• What you have to do:
Pictures aside, repeat the listing below exactly.

• Supplied entries:
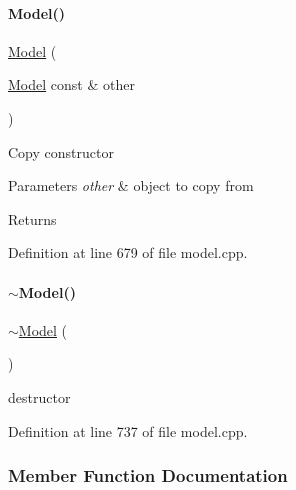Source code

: \paragraph{\texorpdfstring{Model()}{Model()}\hspace{0.1cm}{\footnotesize\ttfamily [3/3]}}
{\footnotesize\ttfamily \mbox{\hyperlink{classamici_1_1_model}{Model}} (\begin{DoxyParamCaption}\item[{\mbox{\hyperlink{classamici_1_1_model}{Model}} const \&}]{other }\end{DoxyParamCaption})}

Copy constructor 
\begin{DoxyParams}{Parameters}
{\em other} & object to copy from \\
\hline
\end{DoxyParams}
\begin{DoxyReturn}{Returns}

\end{DoxyReturn}


Definition at line 679 of file model.\+cpp.

\mbox{\label{classamici_1_1_model_a252c349b237f7779edf32778eb541a99}} 
\paragraph{\texorpdfstring{$\sim$\+Model()}{~Model()}}
{\footnotesize\ttfamily $\sim$\mbox{\hyperlink{classamici_1_1_model}{Model}} (\begin{DoxyParamCaption}{ }\end{DoxyParamCaption})\hspace{0.3cm}{\ttfamily [virtual]}}

destructor 

Definition at line 737 of file model.\+cpp.



\subsubsection{Member Function Documentation}
\mbox{\label{classamici_1_1_model_abcf360cf2836a5c7a7686a6a5c0c6bfa}} 
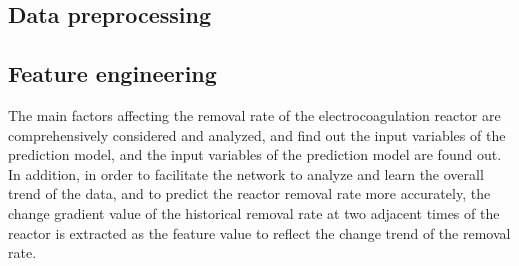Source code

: \subsection{Data preprocessing}

\subsection{Feature engineering}
The main factors affecting the removal rate of the electrocoagulation reactor are comprehensively considered and analyzed, and find out the input variables of the prediction model, and the input variables of the prediction model are found out. In addition, in order to facilitate the network to analyze and learn the overall trend of the data, and to predict the reactor removal rate more accurately, the change gradient value of the historical removal rate at two adjacent times of the reactor is extracted as the feature value to reflect the change trend of the removal rate. \citep{zaghloulDevelopmentEnsembleMachine2021}

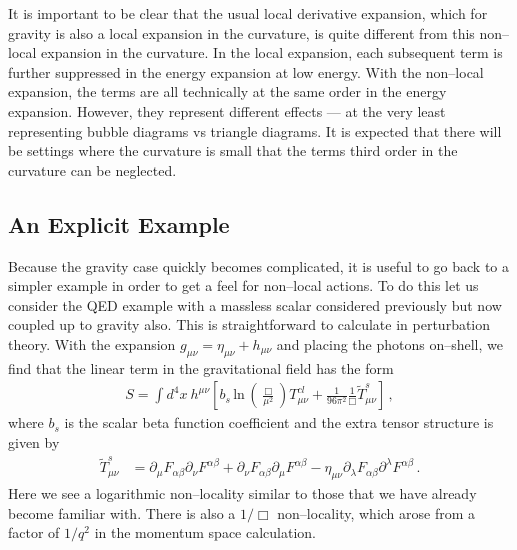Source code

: \documentclass[11pt,a4paper]{article}
\begin{document}
It is important to be clear that the usual local derivative expansion, which for gravity is also a local expansion in the curvature, is quite different from this non--local expansion in the curvature. In the local expansion, each subsequent term is further suppressed in the energy expansion at low energy. With the non--local expansion, the terms are all technically at the same order in the energy expansion. However, they represent different effects --- at the very least representing bubble diagrams vs triangle diagrams. It is expected that there will be settings where the curvature is small that the terms third order in the curvature can be neglected.


\subsection{An Explicit Example}

Because the gravity case quickly becomes complicated, it is useful to go back to a simpler example in order to get a feel for non--local actions. To do this let us consider the QED example with a massless scalar considered previously but now coupled up to gravity also. This is straightforward to calculate in perturbation theory. With the expansion $g_{\mu\nu} = \eta_{\mu\nu}+h_{\mu\nu}$ and placing the photons on--shell, we find that the linear term in the gravitational field has the form
\begin{align}
S= \int d^4x ~h^{\mu\nu}\left[b_s\,\text{ln}\,  \left(\frac{\Box}{\mu^2}\right) T^{cl}_{\mu\nu}+ \frac{1}{96 \pi^2}\frac{1}{\Box} \tilde{T}^{s}_{\mu\nu}\right]\,,
\label{withsource}
\end{align}
where $b_s$ is the scalar beta function coefficient and the extra tensor structure is given by
\begin{align}
\tilde{T}^{s}_{\mu\nu} &= \partial_{\mu}F_{\alpha\beta}\partial_{\nu}F^{\alpha\beta} + \partial_{\nu}F_{\alpha\beta}\partial_{\mu}F^{\alpha\beta} - \eta_{\mu\nu}\partial_{\lambda}F_{\alpha\beta}\partial^{\lambda}F^{\alpha\beta}\,.
\end{align}
Here we see a logarithmic non--locality similar to those that we have already become familiar with. There is also a $1/\Box$ non--locality, which arose from a factor of $1/q^2$ in the momentum space calculation.
\end{document}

• Solution to this exercise:
Source code

: \paragraph{\texorpdfstring{Model()}{Model()}\hspace{0.1cm}{\footnotesize\ttfamily [3/3]}}
{\footnotesize\ttfamily \mbox{\hyperlink{classamici_1_1_model}{Model}} (\begin{DoxyParamCaption}\item[{\mbox{\hyperlink{classamici_1_1_model}{Model}} const \&}]{other }\end{DoxyParamCaption})}

Copy constructor 
\begin{DoxyParams}{Parameters}
{\em other} & object to copy from \\
\hline
\end{DoxyParams}
\begin{DoxyReturn}{Returns}

\end{DoxyReturn}


Definition at line 679 of file model.\+cpp.

\mbox{\label{classamici_1_1_model_a252c349b237f7779edf32778eb541a99}} 
\paragraph{\texorpdfstring{$\sim$\+Model()}{~Model()}}
{\footnotesize\ttfamily $\sim$\mbox{\hyperlink{classamici_1_1_model}{Model}} (\begin{DoxyParamCaption}{ }\end{DoxyParamCaption})\hspace{0.3cm}{\ttfamily [virtual]}}

destructor 

Definition at line 737 of file model.\+cpp.



\subsubsection{Member Function Documentation}
\mbox{\label{classamici_1_1_model_abcf360cf2836a5c7a7686a6a5c0c6bfa}} 
Source code

: \subsection{Data preprocessing}

\subsection{Feature engineering}
The main factors affecting the removal rate of the electrocoagulation reactor are comprehensively considered and analyzed, and find out the input variables of the prediction model, and the input variables of the prediction model are found out. In addition, in order to facilitate the network to analyze and learn the overall trend of the data, and to predict the reactor removal rate more accurately, the change gradient value of the historical removal rate at two adjacent times of the reactor is extracted as the feature value to reflect the change trend of the removal rate. \citep{zaghloulDevelopmentEnsembleMachine2021}

Source code

: \documentclass[11pt,a4paper]{article}
\begin{document}
It is important to be clear that the usual local derivative expansion, which for gravity is also a local expansion in the curvature, is quite different from this non--local expansion in the curvature. In the local expansion, each subsequent term is further suppressed in the energy expansion at low energy. With the non--local expansion, the terms are all technically at the same order in the energy expansion. However, they represent different effects --- at the very least representing bubble diagrams vs triangle diagrams. It is expected that there will be settings where the curvature is small that the terms third order in the curvature can be neglected.


\subsection{An Explicit Example}

Because the gravity case quickly becomes complicated, it is useful to go back to a simpler example in order to get a feel for non--local actions. To do this let us consider the QED example with a massless scalar considered previously but now coupled up to gravity also. This is straightforward to calculate in perturbation theory. With the expansion $g_{\mu\nu} = \eta_{\mu\nu}+h_{\mu\nu}$ and placing the photons on--shell, we find that the linear term in the gravitational field has the form
\begin{align}
S= \int d^4x ~h^{\mu\nu}\left[b_s\,\text{ln}\,  \left(\frac{\Box}{\mu^2}\right) T^{cl}_{\mu\nu}+ \frac{1}{96 \pi^2}\frac{1}{\Box} \tilde{T}^{s}_{\mu\nu}\right]\,,
\label{withsource}
\end{align}
where $b_s$ is the scalar beta function coefficient and the extra tensor structure is given by
\begin{align}
\tilde{T}^{s}_{\mu\nu} &= \partial_{\mu}F_{\alpha\beta}\partial_{\nu}F^{\alpha\beta} + \partial_{\nu}F_{\alpha\beta}\partial_{\mu}F^{\alpha\beta} - \eta_{\mu\nu}\partial_{\lambda}F_{\alpha\beta}\partial^{\lambda}F^{\alpha\beta}\,.
\end{align}
Here we see a logarithmic non--locality similar to those that we have already become familiar with. There is also a $1/\Box$ non--locality, which arose from a factor of $1/q^2$ in the momentum space calculation.
\end{document}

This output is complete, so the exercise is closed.